Recorded data:

BEGIN

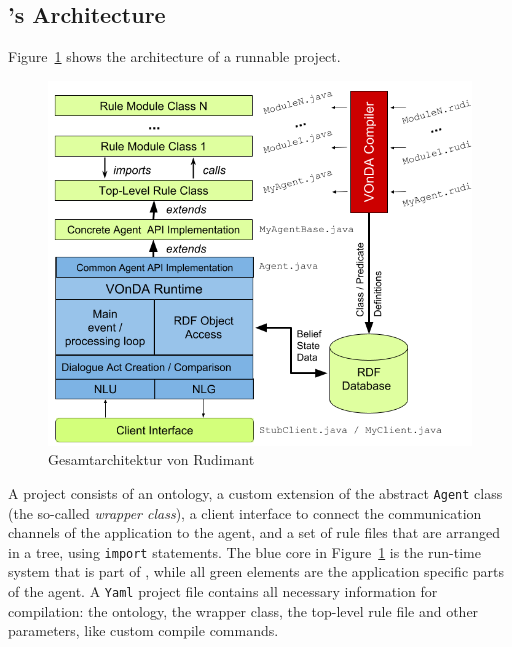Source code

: \subsection{\vonda's Architecture}

Figure~\ref{fig:architecture} shows the architecture of a runnable \vonda project.


\begin{figure}[htbp]
  \centering
  \includegraphics[width=.8\textwidth]{VOnDAStructureRot2.png}
  \caption{Gesamtarchitektur von Rudimant}
  \label{fig:architecture}
\end{figure}


A \vonda project consists of an ontology, a custom extension of the abstract
\texttt{Agent} class (the so-called \emph{wrapper class}), a client interface
to connect the communication channels of the application to the agent, and a
set of rule files that are arranged in a tree, using \texttt{import}
statements. The blue core in Figure~\ref{fig:architecture} is the run-time system that
is part of \vonda, while all green elements are the application specific parts
of the agent. A \texttt{Yaml} project file contains all necessary information
for compilation: the ontology, the wrapper class, the top-level rule file and
other parameters, like custom compile commands.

END

Return all the records exactly. Skip the pictures.

_Answer to this task_
Source code

: \subsection{\vonda's Architecture}

Figure~\ref{fig:architecture} shows the architecture of a runnable \vonda project.


\begin{figure}[htbp]
  \centering
  \includegraphics[width=.8\textwidth]{VOnDAStructureRot2.png}
  \caption{Gesamtarchitektur von Rudimant}
  \label{fig:architecture}
\end{figure}


A \vonda project consists of an ontology, a custom extension of the abstract
\texttt{Agent} class (the so-called \emph{wrapper class}), a client interface
to connect the communication channels of the application to the agent, and a
set of rule files that are arranged in a tree, using \texttt{import}
statements. The blue core in Figure~\ref{fig:architecture} is the run-time system that
is part of \vonda, while all green elements are the application specific parts
of the agent. A \texttt{Yaml} project file contains all necessary information
for compilation: the ontology, the wrapper class, the top-level rule file and
other parameters, like custom compile commands.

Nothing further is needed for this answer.